TASK DETAILS => Should a line below contain the word "Authors", report it.

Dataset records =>
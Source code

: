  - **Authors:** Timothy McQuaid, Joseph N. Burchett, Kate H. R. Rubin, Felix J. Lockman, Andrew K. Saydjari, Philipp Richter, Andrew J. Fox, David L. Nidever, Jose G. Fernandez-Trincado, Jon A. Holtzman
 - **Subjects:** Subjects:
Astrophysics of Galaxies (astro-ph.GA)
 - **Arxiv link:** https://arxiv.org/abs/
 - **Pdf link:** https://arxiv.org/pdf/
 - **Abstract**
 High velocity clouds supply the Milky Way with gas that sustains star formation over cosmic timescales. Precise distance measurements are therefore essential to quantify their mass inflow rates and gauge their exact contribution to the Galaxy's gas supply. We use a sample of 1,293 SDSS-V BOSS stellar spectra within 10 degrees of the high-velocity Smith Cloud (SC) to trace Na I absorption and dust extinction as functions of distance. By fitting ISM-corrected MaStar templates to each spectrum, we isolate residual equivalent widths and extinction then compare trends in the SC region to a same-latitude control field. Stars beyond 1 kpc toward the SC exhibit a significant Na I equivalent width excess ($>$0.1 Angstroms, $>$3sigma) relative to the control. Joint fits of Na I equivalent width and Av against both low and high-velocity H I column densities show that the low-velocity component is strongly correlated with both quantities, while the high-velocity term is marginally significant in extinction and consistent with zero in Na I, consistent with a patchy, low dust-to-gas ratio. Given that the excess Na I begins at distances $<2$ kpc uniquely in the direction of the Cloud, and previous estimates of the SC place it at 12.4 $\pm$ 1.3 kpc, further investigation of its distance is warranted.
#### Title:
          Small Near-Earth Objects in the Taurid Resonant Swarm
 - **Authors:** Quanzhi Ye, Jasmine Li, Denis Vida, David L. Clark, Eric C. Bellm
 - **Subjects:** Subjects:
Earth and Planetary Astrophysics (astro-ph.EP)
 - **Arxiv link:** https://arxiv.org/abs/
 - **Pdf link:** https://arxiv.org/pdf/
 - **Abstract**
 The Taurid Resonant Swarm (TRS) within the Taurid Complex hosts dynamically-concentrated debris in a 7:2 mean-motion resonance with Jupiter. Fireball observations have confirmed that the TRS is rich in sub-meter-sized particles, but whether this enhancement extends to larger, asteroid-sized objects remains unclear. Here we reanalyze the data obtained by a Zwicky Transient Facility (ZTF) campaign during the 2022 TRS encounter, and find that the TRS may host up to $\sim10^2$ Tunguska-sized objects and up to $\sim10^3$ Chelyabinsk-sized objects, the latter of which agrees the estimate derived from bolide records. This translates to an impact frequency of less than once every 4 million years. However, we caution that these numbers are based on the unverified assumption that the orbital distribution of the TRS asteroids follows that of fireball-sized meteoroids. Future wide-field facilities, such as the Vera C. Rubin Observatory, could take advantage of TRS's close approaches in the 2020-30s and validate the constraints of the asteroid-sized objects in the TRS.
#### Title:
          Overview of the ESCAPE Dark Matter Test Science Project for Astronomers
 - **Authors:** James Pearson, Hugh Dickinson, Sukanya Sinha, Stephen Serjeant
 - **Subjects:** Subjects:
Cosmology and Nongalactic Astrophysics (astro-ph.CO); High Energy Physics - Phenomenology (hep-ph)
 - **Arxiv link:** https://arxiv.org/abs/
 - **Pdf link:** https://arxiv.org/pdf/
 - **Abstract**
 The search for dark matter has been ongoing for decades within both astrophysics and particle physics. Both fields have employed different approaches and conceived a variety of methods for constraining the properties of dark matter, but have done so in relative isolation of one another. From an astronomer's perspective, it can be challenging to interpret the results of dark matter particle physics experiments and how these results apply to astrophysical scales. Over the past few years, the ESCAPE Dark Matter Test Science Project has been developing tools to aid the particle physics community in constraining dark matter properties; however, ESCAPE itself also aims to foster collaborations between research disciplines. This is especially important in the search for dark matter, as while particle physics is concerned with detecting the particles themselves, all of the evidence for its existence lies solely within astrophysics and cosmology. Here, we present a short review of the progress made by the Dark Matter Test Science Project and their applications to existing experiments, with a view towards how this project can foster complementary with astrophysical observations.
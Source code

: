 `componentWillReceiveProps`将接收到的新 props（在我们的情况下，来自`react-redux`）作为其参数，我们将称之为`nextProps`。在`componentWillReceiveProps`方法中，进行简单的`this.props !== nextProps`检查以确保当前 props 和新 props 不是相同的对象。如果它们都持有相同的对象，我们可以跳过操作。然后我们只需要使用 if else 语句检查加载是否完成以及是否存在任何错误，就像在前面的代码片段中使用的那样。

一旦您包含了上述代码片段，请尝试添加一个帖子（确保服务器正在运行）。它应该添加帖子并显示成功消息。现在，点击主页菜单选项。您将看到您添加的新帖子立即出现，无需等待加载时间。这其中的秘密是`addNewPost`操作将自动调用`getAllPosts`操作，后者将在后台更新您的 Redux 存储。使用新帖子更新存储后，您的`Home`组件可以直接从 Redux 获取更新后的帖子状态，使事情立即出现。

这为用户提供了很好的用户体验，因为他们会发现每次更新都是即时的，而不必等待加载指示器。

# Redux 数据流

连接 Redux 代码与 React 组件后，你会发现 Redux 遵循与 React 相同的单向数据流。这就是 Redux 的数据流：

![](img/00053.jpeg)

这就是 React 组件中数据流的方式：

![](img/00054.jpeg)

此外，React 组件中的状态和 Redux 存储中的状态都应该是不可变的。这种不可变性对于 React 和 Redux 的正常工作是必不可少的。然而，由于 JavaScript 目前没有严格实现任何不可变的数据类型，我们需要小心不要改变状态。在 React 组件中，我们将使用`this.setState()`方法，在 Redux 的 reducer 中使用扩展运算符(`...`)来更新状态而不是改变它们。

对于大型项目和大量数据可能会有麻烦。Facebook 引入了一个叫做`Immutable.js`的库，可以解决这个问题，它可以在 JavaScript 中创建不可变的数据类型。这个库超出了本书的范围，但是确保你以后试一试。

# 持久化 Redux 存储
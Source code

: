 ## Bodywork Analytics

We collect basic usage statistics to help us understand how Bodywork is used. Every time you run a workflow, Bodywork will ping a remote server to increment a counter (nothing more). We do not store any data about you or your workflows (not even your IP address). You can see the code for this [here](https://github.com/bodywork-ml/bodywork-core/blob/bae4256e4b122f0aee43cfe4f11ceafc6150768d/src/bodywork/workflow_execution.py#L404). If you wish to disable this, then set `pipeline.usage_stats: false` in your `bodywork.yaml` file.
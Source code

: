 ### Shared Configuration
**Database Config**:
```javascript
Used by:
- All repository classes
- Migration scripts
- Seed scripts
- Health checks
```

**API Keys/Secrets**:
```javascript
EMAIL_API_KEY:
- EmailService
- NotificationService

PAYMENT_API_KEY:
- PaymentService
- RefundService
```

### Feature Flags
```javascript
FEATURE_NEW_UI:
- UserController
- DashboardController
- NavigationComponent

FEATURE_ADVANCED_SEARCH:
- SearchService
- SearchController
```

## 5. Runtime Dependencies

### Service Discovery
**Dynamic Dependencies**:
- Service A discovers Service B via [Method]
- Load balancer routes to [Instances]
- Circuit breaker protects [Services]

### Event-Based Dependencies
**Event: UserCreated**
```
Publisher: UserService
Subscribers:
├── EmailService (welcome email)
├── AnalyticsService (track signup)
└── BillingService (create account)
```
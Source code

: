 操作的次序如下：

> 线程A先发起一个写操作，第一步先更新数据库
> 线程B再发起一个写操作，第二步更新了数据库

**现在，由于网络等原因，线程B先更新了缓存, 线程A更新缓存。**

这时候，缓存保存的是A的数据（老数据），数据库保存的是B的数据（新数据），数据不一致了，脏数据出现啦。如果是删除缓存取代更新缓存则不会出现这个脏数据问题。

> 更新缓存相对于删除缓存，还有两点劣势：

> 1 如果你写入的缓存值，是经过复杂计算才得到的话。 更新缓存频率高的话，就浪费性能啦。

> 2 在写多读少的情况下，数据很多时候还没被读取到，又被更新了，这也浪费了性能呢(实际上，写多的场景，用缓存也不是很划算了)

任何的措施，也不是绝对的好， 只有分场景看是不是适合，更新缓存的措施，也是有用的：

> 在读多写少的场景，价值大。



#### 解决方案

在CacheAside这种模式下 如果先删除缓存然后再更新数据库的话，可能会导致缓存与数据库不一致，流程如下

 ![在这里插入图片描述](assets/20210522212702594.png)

EXPECTED ANSWER =>
:  - **Authors:** Timothy McQuaid, Joseph N. Burchett, Kate H. R. Rubin, Felix J. Lockman, Andrew K. Saydjari, Philipp Richter, Andrew J. Fox, David L. Nidever, Jose G. Fernandez-Trincado, Jon A. Holtzman
 - **Authors:** Quanzhi Ye, Jasmine Li, Denis Vida, David L. Clark, Eric C. Bellm
 - **Authors:** James Pearson, Hugh Dickinson, Sukanya Sinha, Stephen Serjeant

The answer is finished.